The first set of questions relates to sanctions per se: who has adopted them, why and how are we affected? Answers to these questions, in addition to helping to understand the scope of immediate, short- and long-term damage to the company (group), could show whether it is technically possible to fight sanctions.
It is wrong to assume that sanctions could not be fought. Even the toughest UN and OFAC personal sanctions could be successfully challenged in court. The European case Kadi I9 and subsequent case Kadi II,10 and associated legal battles in Switzerland and the United Kingdom, show that it is possible to force sanction administrators to delist a person from the relevant sanctions lists.
It is important to determine early on which parts of the mining company or group have been affected by sanctions, and whether ring-fencing these is practical or would save other parts of the company or group from the sanctions’ effects. It is best to discuss such ring-fencing with the imposing authority to determine whether such exercise would allow the rest of the group to continue business as usual. Forgotten off-balance sheet holding structures, and various box structures, could be the starting point for the ring-fencing exercise if the imposing authority agrees to limit sanctions to the ring-fenced part of the business.
The management of the sanctioned company also needs to think about challenging sanctions in court. Such challenge is never easy, particularly because sanctions design processes are conducted in secret, often using classified information that stays classified even after sanctions have been announced. Although it may seem that the company would be fighting sanctions blind, fine-tuned corporate compliance and sanctions tracking mechanisms could reveal information sufficient for the challenge to the sanctions to be successful. That would allow the discovery of the reason for the sanctions and help lawyers to mount a successful defence. Even generally reluctant US courts have recently issued limited but notable decisions that may allow successful challenges.
However, such court cases could last years and the effect of an all-out asset freeze would be felt instantaneously. This dictates the need for two parallel processes: petitioning the imposing authority and filing claims in courts. The best example to date is Al Haramain Islamic Fund, Inc v US Department of Treasury11 where a petition to the OFAC to pass classified information to the court was submitted together with the claim challenging the designation of the claimant as a specially designated global terrorist. This dual-track approach may produce the required result much quicker than litigation proper, and may provide some interim relief. The reason being that the imposing authority may have based its decisions on erroneous or incomplete information, or simply could have misinterpreted perfectly innocent data; a Syrian bank managed to have its designation set aside following a dialogue with the OFAC.

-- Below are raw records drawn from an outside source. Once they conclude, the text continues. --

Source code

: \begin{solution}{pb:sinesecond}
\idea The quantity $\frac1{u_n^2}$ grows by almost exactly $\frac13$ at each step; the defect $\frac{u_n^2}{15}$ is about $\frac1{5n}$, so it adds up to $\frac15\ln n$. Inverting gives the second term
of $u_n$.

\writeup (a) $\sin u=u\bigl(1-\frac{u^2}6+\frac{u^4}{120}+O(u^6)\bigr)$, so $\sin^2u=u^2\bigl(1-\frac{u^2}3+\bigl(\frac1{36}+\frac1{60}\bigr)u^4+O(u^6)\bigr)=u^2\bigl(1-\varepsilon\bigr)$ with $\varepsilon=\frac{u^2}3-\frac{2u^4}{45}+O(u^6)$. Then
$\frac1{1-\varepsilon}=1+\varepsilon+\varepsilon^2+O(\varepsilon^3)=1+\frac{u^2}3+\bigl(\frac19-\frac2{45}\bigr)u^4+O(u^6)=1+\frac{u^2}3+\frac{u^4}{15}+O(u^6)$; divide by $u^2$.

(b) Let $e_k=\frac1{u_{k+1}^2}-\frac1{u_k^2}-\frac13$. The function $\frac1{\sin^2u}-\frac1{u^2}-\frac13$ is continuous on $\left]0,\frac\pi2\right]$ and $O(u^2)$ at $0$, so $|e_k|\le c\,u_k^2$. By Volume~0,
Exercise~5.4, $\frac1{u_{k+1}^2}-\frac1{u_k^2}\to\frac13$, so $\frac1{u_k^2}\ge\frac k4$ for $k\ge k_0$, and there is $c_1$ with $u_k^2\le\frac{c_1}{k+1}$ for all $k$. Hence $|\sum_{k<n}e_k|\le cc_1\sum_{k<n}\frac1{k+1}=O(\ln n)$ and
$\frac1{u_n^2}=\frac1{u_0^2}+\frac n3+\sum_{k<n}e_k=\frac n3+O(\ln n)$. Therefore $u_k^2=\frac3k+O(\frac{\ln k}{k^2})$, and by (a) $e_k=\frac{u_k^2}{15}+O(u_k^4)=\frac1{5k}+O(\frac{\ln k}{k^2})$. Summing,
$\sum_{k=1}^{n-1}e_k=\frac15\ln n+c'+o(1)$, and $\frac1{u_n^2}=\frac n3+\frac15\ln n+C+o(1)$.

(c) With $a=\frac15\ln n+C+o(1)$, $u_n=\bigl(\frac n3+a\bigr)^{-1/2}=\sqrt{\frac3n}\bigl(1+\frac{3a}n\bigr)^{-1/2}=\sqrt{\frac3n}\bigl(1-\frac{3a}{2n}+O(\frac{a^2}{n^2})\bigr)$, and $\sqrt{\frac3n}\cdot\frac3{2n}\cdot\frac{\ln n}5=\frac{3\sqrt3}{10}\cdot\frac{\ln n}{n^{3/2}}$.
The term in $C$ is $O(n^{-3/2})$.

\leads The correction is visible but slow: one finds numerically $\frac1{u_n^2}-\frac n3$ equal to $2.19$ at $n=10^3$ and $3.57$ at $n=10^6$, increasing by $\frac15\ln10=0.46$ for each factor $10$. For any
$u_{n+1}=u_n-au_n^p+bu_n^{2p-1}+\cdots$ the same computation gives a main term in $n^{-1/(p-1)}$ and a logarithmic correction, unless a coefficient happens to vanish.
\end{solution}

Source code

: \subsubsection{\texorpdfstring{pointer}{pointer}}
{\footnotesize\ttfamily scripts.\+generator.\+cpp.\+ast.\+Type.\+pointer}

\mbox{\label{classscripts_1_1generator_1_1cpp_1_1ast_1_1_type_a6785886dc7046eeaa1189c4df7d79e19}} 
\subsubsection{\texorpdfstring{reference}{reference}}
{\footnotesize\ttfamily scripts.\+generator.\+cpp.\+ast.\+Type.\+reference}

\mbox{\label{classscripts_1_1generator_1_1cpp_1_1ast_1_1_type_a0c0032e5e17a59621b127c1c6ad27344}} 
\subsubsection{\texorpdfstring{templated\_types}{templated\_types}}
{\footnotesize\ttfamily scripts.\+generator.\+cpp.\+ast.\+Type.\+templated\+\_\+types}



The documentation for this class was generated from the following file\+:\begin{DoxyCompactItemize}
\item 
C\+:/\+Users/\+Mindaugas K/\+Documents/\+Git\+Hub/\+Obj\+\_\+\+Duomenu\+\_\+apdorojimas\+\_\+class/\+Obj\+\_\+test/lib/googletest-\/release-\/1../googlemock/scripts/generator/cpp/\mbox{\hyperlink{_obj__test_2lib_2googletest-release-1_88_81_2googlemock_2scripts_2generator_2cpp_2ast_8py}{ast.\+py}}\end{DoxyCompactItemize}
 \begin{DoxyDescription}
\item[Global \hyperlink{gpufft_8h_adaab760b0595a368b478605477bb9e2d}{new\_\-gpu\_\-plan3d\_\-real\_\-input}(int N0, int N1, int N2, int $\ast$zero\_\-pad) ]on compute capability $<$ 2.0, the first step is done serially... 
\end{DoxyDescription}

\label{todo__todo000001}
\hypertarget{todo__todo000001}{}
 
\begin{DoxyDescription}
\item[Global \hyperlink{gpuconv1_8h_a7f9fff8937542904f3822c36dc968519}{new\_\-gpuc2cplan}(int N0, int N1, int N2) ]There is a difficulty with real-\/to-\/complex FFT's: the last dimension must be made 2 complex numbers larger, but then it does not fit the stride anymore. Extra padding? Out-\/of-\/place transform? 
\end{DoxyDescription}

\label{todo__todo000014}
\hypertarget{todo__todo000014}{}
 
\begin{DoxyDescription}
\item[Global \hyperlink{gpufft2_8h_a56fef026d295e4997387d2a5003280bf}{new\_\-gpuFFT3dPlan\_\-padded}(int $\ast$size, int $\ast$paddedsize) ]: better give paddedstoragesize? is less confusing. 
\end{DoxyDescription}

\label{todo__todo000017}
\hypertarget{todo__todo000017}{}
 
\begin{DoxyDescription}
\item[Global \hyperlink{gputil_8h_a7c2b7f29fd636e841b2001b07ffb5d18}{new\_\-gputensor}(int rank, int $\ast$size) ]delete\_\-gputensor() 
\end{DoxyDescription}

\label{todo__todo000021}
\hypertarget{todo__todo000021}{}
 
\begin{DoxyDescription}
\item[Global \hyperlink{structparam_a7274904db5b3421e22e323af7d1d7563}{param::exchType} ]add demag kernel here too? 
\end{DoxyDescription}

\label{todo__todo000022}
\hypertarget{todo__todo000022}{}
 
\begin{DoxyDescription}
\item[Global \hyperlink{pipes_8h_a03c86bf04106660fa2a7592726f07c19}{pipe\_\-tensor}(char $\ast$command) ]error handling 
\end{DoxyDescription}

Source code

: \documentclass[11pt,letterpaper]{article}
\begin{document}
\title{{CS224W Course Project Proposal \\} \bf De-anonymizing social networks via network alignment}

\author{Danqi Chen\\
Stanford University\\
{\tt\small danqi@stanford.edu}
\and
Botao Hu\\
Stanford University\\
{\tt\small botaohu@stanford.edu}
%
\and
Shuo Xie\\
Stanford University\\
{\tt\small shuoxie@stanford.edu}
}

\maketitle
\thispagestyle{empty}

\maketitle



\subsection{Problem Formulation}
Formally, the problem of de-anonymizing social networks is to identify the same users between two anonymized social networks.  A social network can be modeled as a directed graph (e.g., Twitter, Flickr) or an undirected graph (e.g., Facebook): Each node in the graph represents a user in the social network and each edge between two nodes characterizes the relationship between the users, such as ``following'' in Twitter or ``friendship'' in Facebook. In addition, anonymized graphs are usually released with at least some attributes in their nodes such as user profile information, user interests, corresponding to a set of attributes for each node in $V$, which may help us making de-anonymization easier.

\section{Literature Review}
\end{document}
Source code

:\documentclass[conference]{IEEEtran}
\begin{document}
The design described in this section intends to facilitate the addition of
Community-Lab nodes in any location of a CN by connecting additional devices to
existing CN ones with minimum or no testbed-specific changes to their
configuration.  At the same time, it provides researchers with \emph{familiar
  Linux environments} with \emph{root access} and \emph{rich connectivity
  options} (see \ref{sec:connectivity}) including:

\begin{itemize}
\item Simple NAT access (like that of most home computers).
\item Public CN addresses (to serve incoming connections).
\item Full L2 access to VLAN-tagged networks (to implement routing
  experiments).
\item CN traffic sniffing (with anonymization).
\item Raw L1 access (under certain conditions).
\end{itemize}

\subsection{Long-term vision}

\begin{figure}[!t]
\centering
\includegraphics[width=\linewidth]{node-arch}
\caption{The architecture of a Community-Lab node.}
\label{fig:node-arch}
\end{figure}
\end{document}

Establishing a dialogue with the imposing authority and mounting a legal challenge is vitally important. And it may produce the result. However, much is being said in the media about lobbying the authorities as a way to lift sanctions. Most of these reports relate to preventive lobbying, rather than post-designation efforts. Most of the reported ‘successful’ lobbying only managed to soften the blow, but not totally exclude the relevant company from sanctions.12 These media stories contain numerous references to the quantum of money spent on lobbyists and their names, but very reserved (if any) commentaries from the ‘saved’ principals.
The reason for that is obvious – lobbying has limited value in a post-designation fight, and is best used as a sanctions risks management tool. When a cost–benefit analysis is applied to sanctions-related lobbying, its effectiveness becomes even less obvious.